Primo film prodotto da Milton Subotsky e Max Rosenberg, che di lì a poco avrebbero fondato la Amicus, casa di produzione di film horror a episodi che rivaleggiò con la più famosa Hammer. La Città Dei Morti si avvale di uno dei volti storici proprio della Hammer Film Productions, sir Christopher Lee, nel suo consueto ruolo ambiguo e luciferino.
La trama: il professor Alan Driscoll tiene un corso sulla stregoneria che affascina fortemente una delle sue alunne, Nan Barlow. La ragazza, per le vacanze invernali, decide di recarsi nella cittadina di Whitewood, nel New England, teatro di un processo per stregoneria affrontato durante il corso, per provare a saperne di più consultando le fonti direttamente all’origine. Arrivata nel piccolo villaggio, che sembra essere rimasto al diciassettesimo secolo, alloggia presso la Raven’s Inn, la locanda sorta nel luogo in cui fu messa al rogo la strega Elizabeth Selwyn nel 1692.
L’atmosfera del villaggio è quanto di più classico potreste immaginare rispetto a uno scenario horror: nebbia perenne che si alza dal terreno; figure inquietanti che passeggiano e, appena incrociano uno straniero, si fermano a fissarlo; una chiesa abbandonata con un vecchio reverendo cieco e minaccioso; litanie e canti notturni da parte di figure incappucciate.
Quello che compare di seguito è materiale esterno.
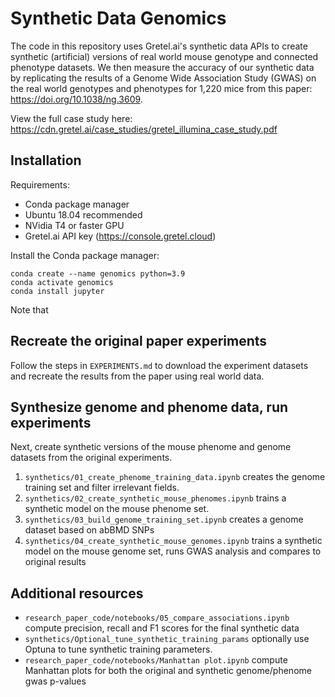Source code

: # Synthetic Data Genomics
The code in this repository uses Gretel.ai's synthetic data APIs to create synthetic (artificial) versions of real world mouse genotype and connected phenotype datasets. We then measure the accuracy of our synthetic data by replicating the results of a Genome Wide Association Study (GWAS) on the real world genotypes and phenotypes for 1,220 mice from this paper: https://doi.org/10.1038/ng.3609. 

View the full case study here: https://cdn.gretel.ai/case_studies/gretel_illumina_case_study.pdf

## Installation

Requirements:
* Conda package manager
* Ubuntu 18.04 recommended
* NVidia T4 or faster GPU
* Gretel.ai API key (https://console.gretel.cloud)


Install the Conda package manager:

```
conda create --name genomics python=3.9
conda activate genomics
conda install jupyter
```

Note that 

## Recreate the original paper experiments
Follow the steps in `EXPERIMENTS.md` to download the experiment datasets and recreate the results from the paper using real world data.

## Synthesize genome and phenome data, run experiments
Next, create synthetic versions of the mouse phenome and genome datasets from the original experiments.
1. `synthetics/01_create_phenome_training_data.ipynb` creates the genome training set and filter irrelevant fields.
2. `synthetics/02_create_synthetic_mouse_phenomes.ipynb` trains a synthetic model on the mouse phenome set.
3. `synthetics/03_build_genome_training_set.ipynb` creates a genome dataset based on abBMD SNPs 
4. `synthetics/04_create_synthetic_mouse_genomes.ipynb` trains a synthetic model on the mouse genome set, runs GWAS analysis and compares to original results

## Additional resources
* `research_paper_code/notebooks/05_compare_associations.ipynb` compute precision, recall and F1 scores for the final synthetic data
* `synthetics/Optional_tune_synthetic_training_params` optionally use Optuna to tune synthetic training parameters.
* `research_paper_code/notebooks/Manhattan plot.ipynb` compute Manhattan plots for both the original and synthetic genome/phenome gwas p-values



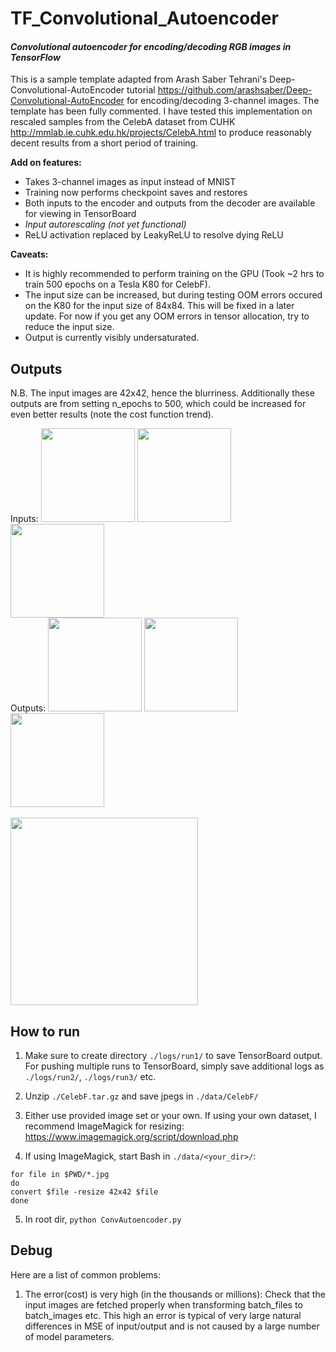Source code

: # TF_Convolutional_Autoencoder
#### _Convolutional autoencoder for encoding/decoding RGB images in TensorFlow_

This is a sample template adapted from Arash Saber Tehrani's Deep-Convolutional-AutoEncoder tutorial https://github.com/arashsaber/Deep-Convolutional-AutoEncoder for encoding/decoding 3-channel images. The template has been fully commented. I have tested this implementation on rescaled samples from the CelebA dataset from CUHK http://mmlab.ie.cuhk.edu.hk/projects/CelebA.html to produce reasonably decent results from a short period of training.

**Add on features:**
* Takes 3-channel images as input instead of MNIST
* Training now performs checkpoint saves and restores
* Both inputs to the encoder and outputs from the decoder are available for viewing in TensorBoard
* _Input autorescaling (not yet functional)_
* ReLU activation replaced by LeakyReLU to resolve dying ReLU

**Caveats:**
* It is highly recommended to perform training on the GPU (Took ~2 hrs to train 500 epochs on a Tesla K80 for CelebF).
* The input size can be increased, but during testing OOM errors occured on the K80 for the input size of 84x84. This will be fixed in a later update. For now if you get any OOM errors in tensor allocation, try to reduce the input size.
* Output is currently visibly undersaturated.

## Outputs
N.B. The input images are 42x42, hence the blurriness. Additionally these outputs are from setting n_epochs to 500, which could be increased for even better results (note the cost function trend).

Inputs:
<img src="https://github.com/MrDavidYu/TF_Convolutional_Autoencoder/blob/master/sample_output/A0.png" width="150" height="150" />
<img src="https://github.com/MrDavidYu/TF_Convolutional_Autoencoder/blob/master/sample_output/B0.png" width="150" height="150" />
<img src="https://github.com/MrDavidYu/TF_Convolutional_Autoencoder/blob/master/sample_output/C0.png" width="150" height="150" />
<br>
Outputs:
<img src="https://github.com/MrDavidYu/TF_Convolutional_Autoencoder/blob/master/sample_output/A1.png" width="150" height="150" />
<img src="https://github.com/MrDavidYu/TF_Convolutional_Autoencoder/blob/master/sample_output/B1.png" width="150" height="150" />
<img src="https://github.com/MrDavidYu/TF_Convolutional_Autoencoder/blob/master/sample_output/C1.png" width="150" height="150" />
<br>
<br>
<img src="https://github.com/MrDavidYu/TF_Convolutional_Autoencoder/blob/master/sample_output/cost.png" height="300" />
## How to run
1. Make sure to create directory `./logs/run1/` to save TensorBoard output. For pushing multiple runs to TensorBoard, simply save additional logs as `./logs/run2/`, `./logs/run3/` etc.

2. Unzip `./CelebF.tar.gz` and save jpegs in `./data/CelebF/`

3. Either use provided image set or your own. If using your own dataset, I recommend ImageMagick for resizing: https://www.imagemagick.org/script/download.php

4. If using ImageMagick, start Bash in `./data/<your_dir>/`:
```
for file in $PWD/*.jpg
do
convert $file -resize 42x42 $file
done
```

5. In root dir, `python ConvAutoencoder.py`

## Debug
Here are a list of common problems:
1. The error(cost) is very high (in the thousands or millions): Check that the input images are fetched properly when transforming batch_files to batch_images etc. This high an error is typical of very large natural differences in MSE of input/output and is not caused by a large number of model parameters.
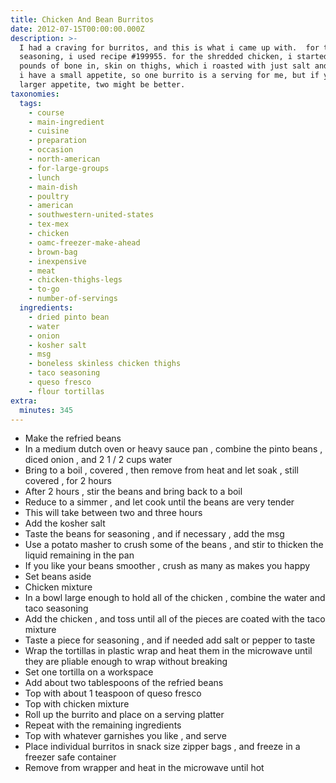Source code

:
 ```yaml
---
title: Chicken And Bean Burritos
date: 2012-07-15T00:00:00.000Z
description: >-
  I had a craving for burritos, and this is what i came up with.  for the taco
  seasoning, i used recipe #199955. for the shredded chicken, i started with 3
  pounds of bone in, skin on thighs, which i roasted with just salt and pepper.
  i have a small appetite, so one burrito is a serving for me, but if you have a
  larger appetite, two might be better.
taxonomies:
  tags:
    - course
    - main-ingredient
    - cuisine
    - preparation
    - occasion
    - north-american
    - for-large-groups
    - lunch
    - main-dish
    - poultry
    - american
    - southwestern-united-states
    - tex-mex
    - chicken
    - oamc-freezer-make-ahead
    - brown-bag
    - inexpensive
    - meat
    - chicken-thighs-legs
    - to-go
    - number-of-servings
  ingredients:
    - dried pinto bean
    - water
    - onion
    - kosher salt
    - msg
    - boneless skinless chicken thighs
    - taco seasoning
    - queso fresco
    - flour tortillas
extra:
  minutes: 345
---
```

 - Make the refried beans
 - In a medium dutch oven or heavy sauce pan , combine the pinto beans , diced onion , and 2 1 / 2 cups water
 - Bring to a boil , covered , then remove from heat and let soak , still covered , for 2 hours
 - After 2 hours , stir the beans and bring back to a boil
 - Reduce to a simmer , and let cook until the beans are very tender
 - This will take between two and three hours
 - Add the kosher salt
 - Taste the beans for seasoning , and if necessary , add the msg
 - Use a potato masher to crush some of the beans , and stir to thicken the liquid remaining in the pan
 - If you like your beans smoother , crush as many as makes you happy
 - Set beans aside
 - Chicken mixture
 - In a bowl large enough to hold all of the chicken , combine the water and taco seasoning
 - Add the chicken , and toss until all of the pieces are coated with the taco mixture
 - Taste a piece for seasoning , and if needed add salt or pepper to taste
 - Wrap the tortillas in plastic wrap and heat them in the microwave until they are pliable enough to wrap without breaking
 - Set one tortilla on a workspace
 - Add about two tablespoons of the refried beans
 - Top with about 1 teaspoon of queso fresco
 - Top with chicken mixture
 - Roll up the burrito and place on a serving platter
 - Repeat with the remaining ingredients
 - Top with whatever garnishes you like , and serve
 - Place individual burritos in snack size zipper bags , and freeze in a freezer safe container
 - Remove from wrapper and heat in the microwave until hot
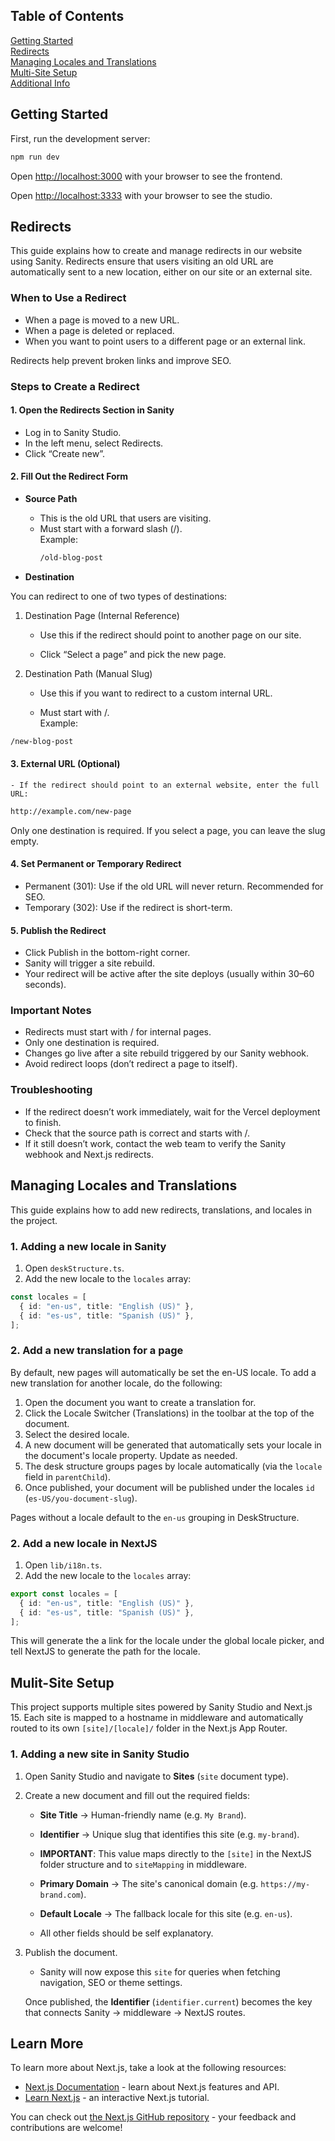## Table of Contents

[Getting Started](#getting-started)  
[Redirects](#redirects)  
[Managing Locales and Translations](#managing-locales-and-translations)  
[Multi-Site Setup](#multi-site-setup)  
[Additional Info](#learn-more)

## Getting Started

First, run the development server:

```bash
npm run dev
```

Open [http://localhost:3000](http://localhost:3000) with your browser to see the frontend.

Open [http://localhost:3333](http://localhost:3333) with your browser to see the studio.

## Redirects

This guide explains how to create and manage redirects in our website using Sanity. Redirects ensure that users visiting an old URL are automatically sent to a new location, either on our site or an external site.

### When to Use a Redirect

- When a page is moved to a new URL.
- When a page is deleted or replaced.
- When you want to point users to a different page or an external link.

Redirects help prevent broken links and improve SEO.

### Steps to Create a Redirect

#### 1. **Open the Redirects Section in Sanity**

- Log in to Sanity Studio.
- In the left menu, select Redirects.
- Click “Create new”.

#### 2. **Fill Out the Redirect Form**

- **Source Path**

  - This is the old URL that users are visiting.
  - Must start with a forward slash (/).  
    Example:
    ```bash
    /old-blog-post
    ```

- **Destination**

You can redirect to one of two types of destinations:

1. Destination Page (Internal Reference)

   - Use this if the redirect should point to another page on our site.

   - Click “Select a page” and pick the new page.

2. Destination Path (Manual Slug)

   - Use this if you want to redirect to a custom internal URL.

   - Must start with /.  
     Example:

```bash
/new-blog-post
```

#### 3. External URL (Optional)

    - If the redirect should point to an external website, enter the full URL:

```bash
http://example.com/new-page
```

Only one destination is required. If you select a page, you can leave the slug empty.

#### 4. **Set Permanent or Temporary Redirect**

- Permanent (301): Use if the old URL will never return. Recommended for SEO.
- Temporary (302): Use if the redirect is short-term.

#### 5. **Publish the Redirect**

- Click Publish in the bottom-right corner.
- Sanity will trigger a site rebuild.
- Your redirect will be active after the site deploys (usually within 30–60 seconds).

### Important Notes

- Redirects must start with / for internal pages.
- Only one destination is required.
- Changes go live after a site rebuild triggered by our Sanity webhook.
- Avoid redirect loops (don’t redirect a page to itself).

### Troubleshooting

- If the redirect doesn’t work immediately, wait for the Vercel deployment to finish.
- Check that the source path is correct and starts with /.
- If it still doesn’t work, contact the web team to verify the Sanity webhook and Next.js redirects.

## Managing Locales and Translations

This guide explains how to add new redirects, translations, and locales in the project.

### 1. Adding a new locale in Sanity

1. Open `deskStructure.ts`.
2. Add the new locale to the `locales` array:

```ts
const locales = [
  { id: "en-us", title: "English (US)" },
  { id: "es-us", title: "Spanish (US)" },
];
```

### 2. Add a new translation for a page

By default, new pages will automatically be set the en-US locale. To add a new translation for another locale, do the following:

1. Open the document you want to create a translation for.
2. Click the Locale Switcher (Translations) in the toolbar at the top of the document.
3. Select the desired locale.
4. A new document will be generated that automatically sets your locale in the document's locale property. Update as needed.
5. The desk structure groups pages by locale automatically (via the `locale` field in `parentChild`).
6. Once published, your document will be published under the locales `id` (`es-US/you-document-slug`).

Pages without a locale default to the `en-us` grouping in DeskStructure.

### 2. Add a new locale in NextJS

1. Open `lib/i18n.ts`.
2. Add the new locale to the `locales` array:

```ts
export const locales = [
  { id: "en-us", title: "English (US)" },
  { id: "es-us", title: "Spanish (US)" },
];
```

This will generate the a link for the locale under the global locale picker, and tell NextJS to generate the path for the locale.

## Mulit-Site Setup

This project supports multiple sites powered by Sanity Studio and Next.js 15. Each site is mapped to a hostname in middleware and automatically routed to its own `[site]/[locale]/` folder in the Next.js App Router.

### 1. Adding a new site in Sanity Studio

1. Open Sanity Studio and navigate to **Sites** (`site` document type).
2. Create a new document and fill out the required fields:

   - **Site Title** → Human-friendly name (e.g. `My Brand`).

   - **Identifier** → Unique slug that identifies this site (e.g. `my-brand`).

   - **IMPORTANT**: This value maps directly to the `[site]` in the NextJS folder structure and to `siteMapping` in middleware.

   - **Primary Domain** → The site's canonical domain (e.g. `https://my-brand.com`).
   - **Default Locale** → The fallback locale for this site (e.g. `en-us`).
   - All other fields should be self explanatory.

3. Publish the document.

   - Sanity will now expose this `site` for queries when fetching navigation, SEO or theme settings.

   Once published, the **Identifier** (`identifier.current`) becomes the key that connects Sanity → middleware → NextJS routes.

## Learn More

To learn more about Next.js, take a look at the following resources:

- [Next.js Documentation](https://nextjs.org/docs) - learn about Next.js features and API.
- [Learn Next.js](https://nextjs.org/learn) - an interactive Next.js tutorial.

You can check out [the Next.js GitHub repository](https://github.com/vercel/next.js) - your feedback and contributions are welcome!
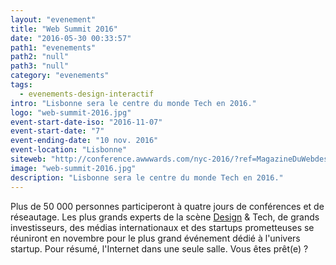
```yaml
---
layout: "evenement"
title: "Web Summit 2016"
date: "2016-05-30 00:33:57"
path1: "evenements"
path2: "null"
path3: "null"
category: "evenements"
tags:
  - evenements-design-interactif
intro: "Lisbonne sera le centre du monde Tech en 2016."
logo: "web-summit-2016.jpg"
event-start-date-iso: "2016-11-07"
event-start-date: "7"
event-ending-date: "10 nov. 2016"
event-location: "Lisbonne"
siteweb: "http://conference.awwwards.com/nyc-2016/?ref=MagazineDuWebdesign"
image: "web-summit-2016.jpg"
description: "Lisbonne sera le centre du monde Tech en 2016."
---
```


Plus de 50 000 personnes participeront à quatre jours de conférences et de réseautage. Les plus grands experts de la scène [Design](http://www.magazineduwebdesign.com/inspirations/) & Tech, de grands investisseurs, des médias internationaux et des startups prometteuses se réuniront en novembre pour le plus grand événement dédié à l'univers startup. Pour résumé, l'Internet dans une seule salle. Vous êtes prêt(e) ?
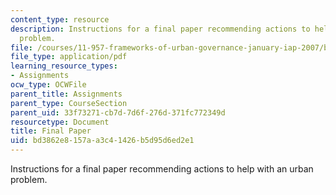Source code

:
 ```yaml
---
content_type: resource
description: Instructions for a final paper recommending actions to help with an urban
  problem.
file: /courses/11-957-frameworks-of-urban-governance-january-iap-2007/bd3862e8157aa3c41426b5d95d6ed2e1_finalpaper.pdf
file_type: application/pdf
learning_resource_types:
- Assignments
ocw_type: OCWFile
parent_title: Assignments
parent_type: CourseSection
parent_uid: 33f73271-cb7d-7d6f-276d-371fc772349d
resourcetype: Document
title: Final Paper
uid: bd3862e8-157a-a3c4-1426-b5d95d6ed2e1
---
```

Instructions for a final paper recommending actions to help with an urban problem.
Elementi classici e stereotipati che costruiscono un contesto ambientale comunque fascinoso.
La prima e unica svolta su un canovaccio invero assai semplice arriva a circa metà film, quando la protagonista viene sacrificata nella notte della Candelora. Da quel momento in poi il film perde il suo personaggio principale e si sviluppa in una maniera quasi analoga al contemporaneo Psycho, uscito nello stesso anno. Ci sono diverse discussioni, ancora oggi, sulla possibilità che uno dei due film abbia potuto influenzare l’altro, al di là delle differenze estetiche e di genere, ma la contemporaneità quasi assoluta e la distanza geografica fanno pensare che si tratti di un caso.
Un film come La Città Dei Morti, visto dallo spettatore d’oggi, non può offrire brividi per via di una semplicità estetica, di personaggi e di trama estrema, che inevitabilmente porta a una sospensione del coinvolgimento. Tuttavia, nonostante la distanza rispetto ai canoni dei nostri giorni, la trovata a metà film smuove una sceneggiatura che altrimenti sarebbe scivolata via in maniera totalmente lineare e senza sussulti. Peccato per qualche personaggio di troppo che nulla aggiunge agli sviluppi e alle interazioni. Apprezzabile, invece, il modo in cui Moxey, qui al debutto, sia riuscito a ricreare un inquietante villaggio con un set scarnissimo e un po’ di nebbia, segno di buona maestria tecnica.